Estadio
El Gasómetro de Avenida La Plata
El primer estadio de San Lorenzo, ubicado en Avenida La Plata y Avelino Díaz, fue inaugurado el 7 de mayo de 1916 en un partido frente a Estudiantes por la quinta fecha del torneo amateur. El equipo azulgrana venció 2 a 1 gracias a los goles de Moggio, a los 15 minutos, y de Fernández a los 26, ambos en el primer tiempo, mientras que Lamas descontó a los 9 del complemento para el equipo platense.
Ese día el flamante local formó con: J.Coll; De Campo y A.Coll; Saccardo, F.Monti y J.Urso; Etchegaray, Fernández, Moggio, Urio y Gianella. Por su parte, el León alineó a Suárez; Galup Lanus y Castro; Tolosa, Ferreira y Aranguren; Capellini, Letamandi, Duarte Indart, Caraulen y Lamas.

Única foto de la inauguración de la cancha. El arquero Suárez de Estudiantes de La Plata detiene el balón.
El terreno donde se construyó el estadio era una chacra perteneciente a la familia Onetto que las autoridades del club alquilaron y, tiempo después, adquirieron definitivamente.
Sin un nombre oficial, el mundo del fútbol lo bautizó como “Gasómetro” por la similitud que la estructura externa del estadio guardaba con los gasómetros de la época. Un enorme esqueleto de hierro daba sostén a los tablones y asientos de madera, que llegaron a albergar a 75000 personas.
En 1929, fue uno de los escenarios del Sudamericano aunque aún no estaba concluida la obra. Diez años después el “Wembley porteño” se transformó en la primera cancha del país en tener luz artificial. Por esto y por su gran capacidad, la selección la adoptó como su casa durante varias décadas.
Tal era el prestigio que tenía el Gasómetro que era un frecuente escenario para todo tipo de finales e incluso aún se mantiene como el único estadio que albergó dos clásicos en un mismo día. Eso ocurrió en noviembre de 1939. River y Boca se enfrentaron por la mañana y unas horas después salieron al campo San Lorenzo e Independiente.
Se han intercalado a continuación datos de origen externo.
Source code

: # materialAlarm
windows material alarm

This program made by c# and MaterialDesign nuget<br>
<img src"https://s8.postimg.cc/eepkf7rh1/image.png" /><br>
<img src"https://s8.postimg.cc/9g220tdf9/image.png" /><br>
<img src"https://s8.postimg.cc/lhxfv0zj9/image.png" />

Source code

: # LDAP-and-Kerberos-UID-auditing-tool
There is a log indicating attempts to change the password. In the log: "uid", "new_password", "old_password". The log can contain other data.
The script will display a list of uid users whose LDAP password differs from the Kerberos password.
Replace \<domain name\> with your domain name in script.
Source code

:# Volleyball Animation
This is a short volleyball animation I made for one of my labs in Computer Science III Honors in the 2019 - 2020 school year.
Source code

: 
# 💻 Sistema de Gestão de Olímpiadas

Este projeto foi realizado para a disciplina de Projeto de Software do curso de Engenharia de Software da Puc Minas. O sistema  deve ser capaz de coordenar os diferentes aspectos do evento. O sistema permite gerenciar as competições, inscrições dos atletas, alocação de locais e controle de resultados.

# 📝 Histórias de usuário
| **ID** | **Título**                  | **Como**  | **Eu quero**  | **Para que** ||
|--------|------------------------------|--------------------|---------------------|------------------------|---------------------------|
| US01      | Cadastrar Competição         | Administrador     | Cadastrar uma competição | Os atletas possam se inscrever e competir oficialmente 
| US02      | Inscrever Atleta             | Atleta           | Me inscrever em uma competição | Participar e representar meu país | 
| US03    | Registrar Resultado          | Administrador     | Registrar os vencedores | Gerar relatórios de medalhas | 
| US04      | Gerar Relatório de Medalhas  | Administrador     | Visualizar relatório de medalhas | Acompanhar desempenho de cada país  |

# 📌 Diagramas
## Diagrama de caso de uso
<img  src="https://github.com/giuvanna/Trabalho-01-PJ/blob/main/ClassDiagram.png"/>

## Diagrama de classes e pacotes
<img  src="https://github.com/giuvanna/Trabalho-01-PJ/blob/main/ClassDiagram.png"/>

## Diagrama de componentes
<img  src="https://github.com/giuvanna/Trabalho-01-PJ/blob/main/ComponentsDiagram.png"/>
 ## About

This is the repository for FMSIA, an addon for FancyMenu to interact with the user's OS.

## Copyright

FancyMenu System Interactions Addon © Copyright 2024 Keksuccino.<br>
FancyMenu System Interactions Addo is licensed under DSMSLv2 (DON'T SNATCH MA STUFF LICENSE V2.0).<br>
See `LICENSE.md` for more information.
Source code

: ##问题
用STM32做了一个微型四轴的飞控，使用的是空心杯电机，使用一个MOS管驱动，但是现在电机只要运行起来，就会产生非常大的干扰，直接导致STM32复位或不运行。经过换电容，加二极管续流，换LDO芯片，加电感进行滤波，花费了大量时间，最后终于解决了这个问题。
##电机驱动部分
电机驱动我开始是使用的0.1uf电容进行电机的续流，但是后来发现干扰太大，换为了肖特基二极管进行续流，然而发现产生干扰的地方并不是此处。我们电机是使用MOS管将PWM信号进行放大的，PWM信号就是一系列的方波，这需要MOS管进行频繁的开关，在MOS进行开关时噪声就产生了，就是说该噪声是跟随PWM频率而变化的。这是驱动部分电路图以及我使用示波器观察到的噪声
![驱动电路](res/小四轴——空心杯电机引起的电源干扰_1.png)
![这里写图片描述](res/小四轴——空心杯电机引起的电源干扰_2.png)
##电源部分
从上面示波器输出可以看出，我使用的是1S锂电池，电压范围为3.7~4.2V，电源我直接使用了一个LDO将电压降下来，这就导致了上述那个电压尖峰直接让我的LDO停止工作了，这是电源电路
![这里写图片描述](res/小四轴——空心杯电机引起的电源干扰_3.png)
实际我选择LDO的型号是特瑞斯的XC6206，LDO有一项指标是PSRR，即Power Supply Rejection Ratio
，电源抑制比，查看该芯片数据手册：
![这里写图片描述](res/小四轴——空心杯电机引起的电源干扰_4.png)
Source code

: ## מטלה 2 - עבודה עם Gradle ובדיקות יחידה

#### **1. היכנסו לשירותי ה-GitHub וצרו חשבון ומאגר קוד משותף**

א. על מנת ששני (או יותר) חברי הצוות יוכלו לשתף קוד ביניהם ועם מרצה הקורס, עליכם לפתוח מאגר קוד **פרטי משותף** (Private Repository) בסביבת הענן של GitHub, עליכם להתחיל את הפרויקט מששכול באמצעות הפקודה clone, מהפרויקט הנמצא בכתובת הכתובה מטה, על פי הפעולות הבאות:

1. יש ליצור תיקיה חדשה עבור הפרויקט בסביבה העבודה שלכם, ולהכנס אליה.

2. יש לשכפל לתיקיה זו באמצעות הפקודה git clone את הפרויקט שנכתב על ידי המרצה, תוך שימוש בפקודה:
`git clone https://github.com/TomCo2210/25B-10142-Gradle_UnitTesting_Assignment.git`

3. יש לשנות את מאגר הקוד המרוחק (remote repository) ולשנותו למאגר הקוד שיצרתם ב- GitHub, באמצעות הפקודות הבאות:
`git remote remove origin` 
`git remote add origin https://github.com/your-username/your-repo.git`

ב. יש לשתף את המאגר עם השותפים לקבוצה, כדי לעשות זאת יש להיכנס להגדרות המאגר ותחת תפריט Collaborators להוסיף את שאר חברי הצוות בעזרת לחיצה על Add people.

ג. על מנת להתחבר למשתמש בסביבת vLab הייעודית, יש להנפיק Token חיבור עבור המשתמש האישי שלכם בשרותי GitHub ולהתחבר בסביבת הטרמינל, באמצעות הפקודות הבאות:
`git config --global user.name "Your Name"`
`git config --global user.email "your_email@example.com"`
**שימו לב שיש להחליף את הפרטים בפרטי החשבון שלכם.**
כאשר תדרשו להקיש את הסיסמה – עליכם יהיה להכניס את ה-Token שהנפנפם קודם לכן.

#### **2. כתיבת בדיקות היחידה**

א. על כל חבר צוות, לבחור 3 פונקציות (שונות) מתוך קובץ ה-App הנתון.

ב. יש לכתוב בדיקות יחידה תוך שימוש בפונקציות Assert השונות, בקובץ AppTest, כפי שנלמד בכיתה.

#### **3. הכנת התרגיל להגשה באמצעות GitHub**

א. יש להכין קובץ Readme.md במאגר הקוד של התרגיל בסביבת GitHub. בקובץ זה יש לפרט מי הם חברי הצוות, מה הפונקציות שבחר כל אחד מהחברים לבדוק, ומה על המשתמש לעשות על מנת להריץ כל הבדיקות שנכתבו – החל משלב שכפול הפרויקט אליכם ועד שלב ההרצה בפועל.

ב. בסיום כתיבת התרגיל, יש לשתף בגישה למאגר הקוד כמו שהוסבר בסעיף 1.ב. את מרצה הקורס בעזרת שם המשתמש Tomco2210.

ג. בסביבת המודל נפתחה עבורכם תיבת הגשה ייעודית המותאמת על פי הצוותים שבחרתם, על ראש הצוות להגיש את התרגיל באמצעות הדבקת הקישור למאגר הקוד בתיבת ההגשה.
Sin embargo, no todo era fútbol. Bajo sus tribunas, se desarrolló una verdadera universidad del deporte que convirtió al club de Boedo en la institución social y deportiva más ganadora del país. Además de los logros de “La Catedral”, como se conoció al básquet azulgrana, de los equipos de tenis, patín, natación, ajedrez, judo, bochas, tiro, atletismo, pesas, también hubo lugar para las actividades culturales y recreativas, como cine, teatro, biblioteca y los afamados carnavales manteniendo más vivos que nunca los principios fundaciones del club. En Avenida La Plata se presentaron artistas de la talla de Santana o Sandro frente a miles de espectadores.

San Lorenzo había forjado su grandeza en Boedo, contaba con una gran cantidad de socios y, más allá de los éxitos deportivos, era un actor fundamental en la vida social del barrio. De todos modos, los dirigentes de la época comenzaron a pensar en que el futuro del club estaba más al sur y, por esto, en 1958 le solicitaron a la municipalidad un terreno en el Parque Almirante Brown, en el límite entre Villa Soldati y Pompeya. La intención era radicar a la institución allí, a costa del predio de Avenida La Plata y de la sede de Rivadavia, entre Yatay y Pringles, que tenía 2000 metros cuadrados en un barrio con buena cantidad de sanlorencistas.
Con la irrupción de la última dictadura militar en la Argentina, la mudanza se agilizó. El Brigadier Osvaldo Cacciatore fue designado intendente de facto de la ciudad y le ordenó al club irse de su lugar mediante una ordenanza municipal que indicaba que por allí debían abrirse dos calles. La presión gubernamental, la complicidad de algunos dirigentes del Ciclón y la poca respuesta de otros conspiraron para que San Lorenzo deba liquidar su casa en un precio irrisorio dentro de una operación bastante turbia.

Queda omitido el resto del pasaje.